Beyond the legs of Giovanna Maria Coletti, aka Jo Squillo, there is much more. Her Kandeggina, the band with which she debuted as a 16-year-old, already denoted a purifying intent of stale traditions and clichés. It is no coincidence that they launched Tampax in Piazza Duomo during a concert, with a flicker of anti-male provocation that in time, for Jo, turned into an activist vocation on issues dear to women. 

We have seen her shoot the video of a song about the erupting volcano Etna, become the protagonist of comic strips entitled ‘the adventures of Jo Squillo’, present and host programmes, become so passionate about fashion that it has become her daily routine, but alongside her fervent artistic career her commitment as an activist has never failed.

She conceived and promoted the Wall of Dolls project, a permanent installation in Via de Amicis in Milan, a wall of dolls that is an emblematic and silent warning against violence against women. A theme that approaches equal rights and goes beyond the temporal cage of 8 March to embrace Jo’s whole life.

What has changed since you threw some Tampax with red paint during a concert in Piazza Duomo?
Well first of all that they have finally reduced VAT of Tampaxes from 22% -usually applied to luxury goods- to 8%, i.e., the tax applied to everyday goods, but in reality, there is a lot to be done. In fact, I was calling for free Tampaxes and for state attention to the female universe.
The wealth of women is not valued as it should be, so what we are asking for is something naturally and logically due, for example equal pay between men and women for the same job!

Wall of Dolls: where do you think violence starts? What is the first enemy to fight?

Violence starts from men who are afraid of their loss of dominance.

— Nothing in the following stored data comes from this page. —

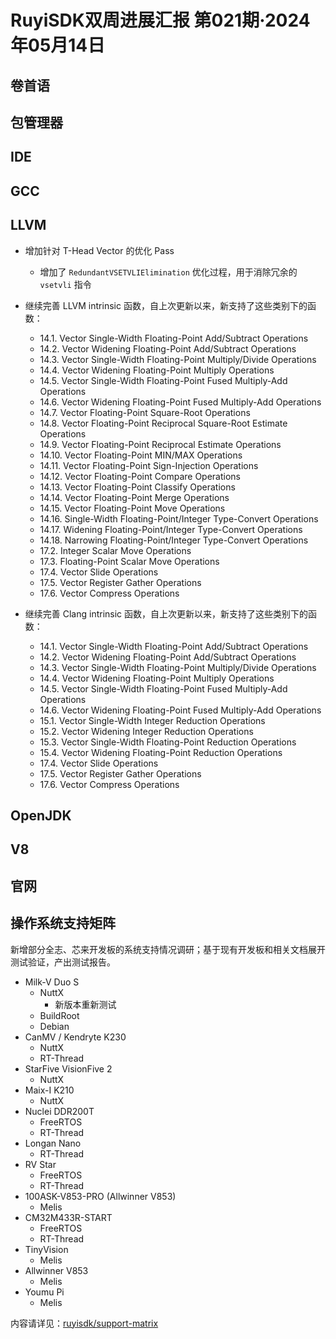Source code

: # RuyiSDK双周进展汇报  第021期·2024年05月14日

## 卷首语

## 包管理器

## IDE

## GCC

## LLVM

- 增加针对 T-Head Vector 的优化 Pass
  - 增加了 `RedundantVSETVLIElimination` 优化过程，用于消除冗余的 `vsetvli` 指令

- 继续完善 LLVM intrinsic 函数，自上次更新以来，新支持了这些类别下的函数：
  - 14.1. Vector Single-Width Floating-Point Add/Subtract Operations
  - 14.2. Vector Widening Floating-Point Add/Subtract Operations
  - 14.3. Vector Single-Width Floating-Point Multiply/Divide Operations
  - 14.4. Vector Widening Floating-Point Multiply Operations
  - 14.5. Vector Single-Width Floating-Point Fused Multiply-Add Operations
  - 14.6. Vector Widening Floating-Point Fused Multiply-Add Operations
  - 14.7. Vector Floating-Point Square-Root Operations
  - 14.8. Vector Floating-Point Reciprocal Square-Root Estimate Operations
  - 14.9. Vector Floating-Point Reciprocal Estimate Operations
  - 14.10. Vector Floating-Point MIN/MAX Operations
  - 14.11. Vector Floating-Point Sign-Injection Operations
  - 14.12. Vector Floating-Point Compare Operations
  - 14.13. Vector Floating-Point Classify Operations
  - 14.14. Vector Floating-Point Merge Operations
  - 14.15. Vector Floating-Point Move Operations
  - 14.16. Single-Width Floating-Point/Integer Type-Convert Operations
  - 14.17. Widening Floating-Point/Integer Type-Convert Operations
  - 14.18. Narrowing Floating-Point/Integer Type-Convert Operations
  - 17.2. Integer Scalar Move Operations
  - 17.3. Floating-Point Scalar Move Operations
  - 17.4. Vector Slide Operations
  - 17.5. Vector Register Gather Operations
  - 17.6. Vector Compress Operations
- 继续完善 Clang intrinsic 函数，自上次更新以来，新支持了这些类别下的函数：
  - 14.1. Vector Single-Width Floating-Point Add/Subtract Operations
  - 14.2. Vector Widening Floating-Point Add/Subtract Operations
  - 14.3. Vector Single-Width Floating-Point Multiply/Divide Operations
  - 14.4. Vector Widening Floating-Point Multiply Operations
  - 14.5. Vector Single-Width Floating-Point Fused Multiply-Add Operations
  - 14.6. Vector Widening Floating-Point Fused Multiply-Add Operations
  - 15.1. Vector Single-Width Integer Reduction Operations
  - 15.2. Vector Widening Integer Reduction Operations
  - 15.3. Vector Single-Width Floating-Point Reduction Operations
  - 15.4. Vector Widening Floating-Point Reduction Operations
  - 17.4. Vector Slide Operations
  - 17.5. Vector Register Gather Operations
  - 17.6. Vector Compress Operations

## OpenJDK

## V8

## 官网

## 操作系统支持矩阵

新增部分全志、芯来开发板的系统支持情况调研；基于现有开发板和相关文档展开测试验证，产出测试报告。

- Milk-V Duo S 
    - NuttX
        - 新版本重新测试
    - BuildRoot
    - Debian
- CanMV / Kendryte K230
    - NuttX
    - RT-Thread
- StarFive VisionFive 2
    - NuttX
- Maix-I K210
    - NuttX
- Nuclei DDR200T
    - FreeRTOS
    - RT-Thread
- Longan Nano
    - RT-Thread
- RV Star
    - FreeRTOS
    - RT-Thread
- 100ASK-V853-PRO (Allwinner V853)
    - Melis
- CM32M433R-START
    - FreeRTOS
    - RT-Thread
- TinyVision
    - Melis
- Allwinner V853
    - Melis
- Youmu Pi
    - Melis

内容请详见：[ruyisdk/support-matrix](https://github.com/ruyisdk/support-matrix)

The woman plays an important role in the world, she takes care of the family often working and the man fears this loss of possession. Women in recent years have tried to explain that they are not ‘things’ but the sense of possession, in an increasingly materialistic society, is accentuated leading to violent and brutal feminicides.

What has emerged from the telephone helpdesk created by Wall of dolls? What are the things that women complain about most?
First of all, many take violence almost as habitual and daily, they do not understand when it is time to say enough is enough. Women have an extreme tolerance. Among those who have survived and whom we were able to listen to, a common denominator emerged, namely their determination to act after their children have been touched.

But we are noticing a change. Many have started to act and call before the irreparable takes place.

Bullying, discrimination, harassment of the weak: the school is still steeped in all of these, in all social classes. What do you suggest in this regard? How can you talk to children?

Surely this culture of violence must be overcome in schools.

Even Wall of Dolls, which is a permanent art installation, helps to substantiate the female condition through the doll precisely to say that we are not that.  It’s a real cultural operation for change, so when kids come in here or when we organize awareness-raising initiatives also in schools, it always turns out that someone has been in contact with cases of violence and in the end, it always comes to tears.

Then, through tears, people finally realize that violence is not normal.

What do you think about the female image on social media?  Could influencers somehow contribute to real awareness?
My Instagram is very attentive to this issue and so I also take it to social, but

these topics do not grab the public’s attention in the same way as the photos in bikini…

so influencers who look at numbers stay far away from these issues. I believe it is a necessity and I personally encourage young influencers to do something because as women I believe it is a duty and because we are called upon to talk about rights and values that are fundamental. Sometimes they tell me ‘who makes you do it to organize, spend time and money’, but it’s called solidarity and the new generations are a bit losing this concept.

Despite the apparent evolution, it seems that the world is deeply steeped in macho archetypes. What is the path to fight them that we have not taken yet?Wow, everything, just think how certain vulgar names are the order of the day, especially on social media, and how no one is able to protect us. Women are always being apostrophized even on their physical appearance, they are told everything and this too is violence. As I have always said, ‘beyond the legs there is more’!